= Robert Moevs =

American classical composer

Robert Walter Moevs (2 December 1920 – 10 December 2007) was an American composer of contemporary classical music. He was known for his highly chromatic music.

==Career==
Moevs was born in La Crosse, Wisconsin, and served in the United States Army Air Forces as a pilot during World War II. He then received his degree from Harvard University. Moevs was a student of Walter Piston and Nadia Boulanger. He taught at Harvard University and Rutgers University. He received the Rome Prize (1952) and a Guggenheim Fellowship (1962). In 1978 his Concerto Grosso was awarded the Stockhausen International Prize in Composition.

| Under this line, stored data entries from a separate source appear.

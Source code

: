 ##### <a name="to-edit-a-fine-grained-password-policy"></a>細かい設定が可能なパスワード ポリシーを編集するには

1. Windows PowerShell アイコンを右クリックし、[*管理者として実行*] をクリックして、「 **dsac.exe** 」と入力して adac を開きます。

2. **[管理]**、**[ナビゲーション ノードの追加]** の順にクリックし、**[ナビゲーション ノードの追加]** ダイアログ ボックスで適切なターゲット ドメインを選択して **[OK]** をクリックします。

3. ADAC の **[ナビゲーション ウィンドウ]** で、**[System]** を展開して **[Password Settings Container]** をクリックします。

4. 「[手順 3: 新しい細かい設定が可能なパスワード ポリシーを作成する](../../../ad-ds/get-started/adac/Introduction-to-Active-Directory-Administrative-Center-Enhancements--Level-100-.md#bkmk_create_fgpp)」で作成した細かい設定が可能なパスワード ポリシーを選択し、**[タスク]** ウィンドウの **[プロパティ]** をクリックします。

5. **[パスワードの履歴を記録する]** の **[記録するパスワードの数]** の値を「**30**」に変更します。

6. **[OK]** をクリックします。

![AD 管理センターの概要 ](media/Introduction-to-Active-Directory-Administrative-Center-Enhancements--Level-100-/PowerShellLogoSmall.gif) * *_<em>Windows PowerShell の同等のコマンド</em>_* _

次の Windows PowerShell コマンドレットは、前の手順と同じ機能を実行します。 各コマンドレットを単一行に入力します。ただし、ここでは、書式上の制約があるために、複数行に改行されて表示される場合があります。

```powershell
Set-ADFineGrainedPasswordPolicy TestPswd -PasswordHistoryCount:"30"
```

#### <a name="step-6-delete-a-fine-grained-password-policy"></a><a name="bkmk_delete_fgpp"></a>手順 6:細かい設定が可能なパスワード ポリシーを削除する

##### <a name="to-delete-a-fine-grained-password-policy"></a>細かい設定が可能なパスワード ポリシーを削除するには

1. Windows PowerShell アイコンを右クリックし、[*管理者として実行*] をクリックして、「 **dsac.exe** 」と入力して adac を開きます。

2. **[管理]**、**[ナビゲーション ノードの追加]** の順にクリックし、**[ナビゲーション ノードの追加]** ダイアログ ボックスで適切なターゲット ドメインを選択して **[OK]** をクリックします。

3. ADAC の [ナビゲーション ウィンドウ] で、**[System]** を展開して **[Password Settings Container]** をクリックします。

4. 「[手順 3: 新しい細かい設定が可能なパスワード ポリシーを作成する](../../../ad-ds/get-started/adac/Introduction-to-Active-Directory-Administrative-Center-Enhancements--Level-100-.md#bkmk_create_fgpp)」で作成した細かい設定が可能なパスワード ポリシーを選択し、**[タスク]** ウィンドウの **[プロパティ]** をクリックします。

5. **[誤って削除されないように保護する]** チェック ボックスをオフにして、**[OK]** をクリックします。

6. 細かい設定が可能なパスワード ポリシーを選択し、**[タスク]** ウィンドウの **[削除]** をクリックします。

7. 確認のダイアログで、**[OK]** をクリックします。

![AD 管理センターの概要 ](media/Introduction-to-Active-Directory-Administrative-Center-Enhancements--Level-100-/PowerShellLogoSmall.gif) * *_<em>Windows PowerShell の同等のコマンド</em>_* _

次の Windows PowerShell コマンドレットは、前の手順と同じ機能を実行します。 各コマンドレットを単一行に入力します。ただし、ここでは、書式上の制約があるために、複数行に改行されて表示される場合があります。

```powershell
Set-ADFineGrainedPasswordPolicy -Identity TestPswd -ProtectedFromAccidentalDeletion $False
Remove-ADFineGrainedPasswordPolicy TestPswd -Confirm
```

His music has been performed by the Cleveland Orchestra, the Boston Symphony Orchestra and the Symphony of the Air. His papers, including unpublished scores and recordings, are held by the Rutgers Music Library. He died in Hillsborough, New Jersey.

==Discography==

| Title / date | Performer | Label | Catalog no. |
|---|---|---|---|
| Piano Sonata (1950) | Joseph Bloch | New World Records | NWCRL136 |
| Musica Da Camera I (1965) | Contemporary Chamber Ensemble conducted by Arthur Weisberg | New World Records | NWCRL223 |
| Variazioni sopra una melodia (1961) | Jacob Glick / Robert Sylvester | New World Records | NWCRL223 |
| A Brief Mass (1968) | Kirkpatrick Chamber Choir conducted by David Drinkwater | New World Records | NWCRL262 |
| Fantasia sopra un motivo (1951) | Wanda Maximilien | New World Records | NWCRL404 |
| Phoenix (1972) | Wanda Maximilien | New World Records | NWCRL404 |
| Una collana musicale (1977) (excerpts) | Wanda Maximilien | New World Records | NWCRL404 |
| Concerto Grosso for Piano, Percussion and Orchestra (1960 / 68) | Orchestra of the 20th Century conducted by Arthur Weisberg, Wanda Maximilien soloist | New World Records | NWCRL457 |
| Una collana musicale (1977) (more excerpts) | Wanda Maximilien | New World Records | NWCRL496 |
| Pan (1951) | Karl Kraber | Orion Records | out of print |
| Saraband (1986) | Jory Vinikour | Dorian Sono Luminus | DSL 92174 |

==Notes==

Sources
- Archibald, Bruce, and Richard Wilson. 2008. "Moevs, Robert (Walter)". Grove Music Online, edited by Dean Roote (accessed 1 October 2013).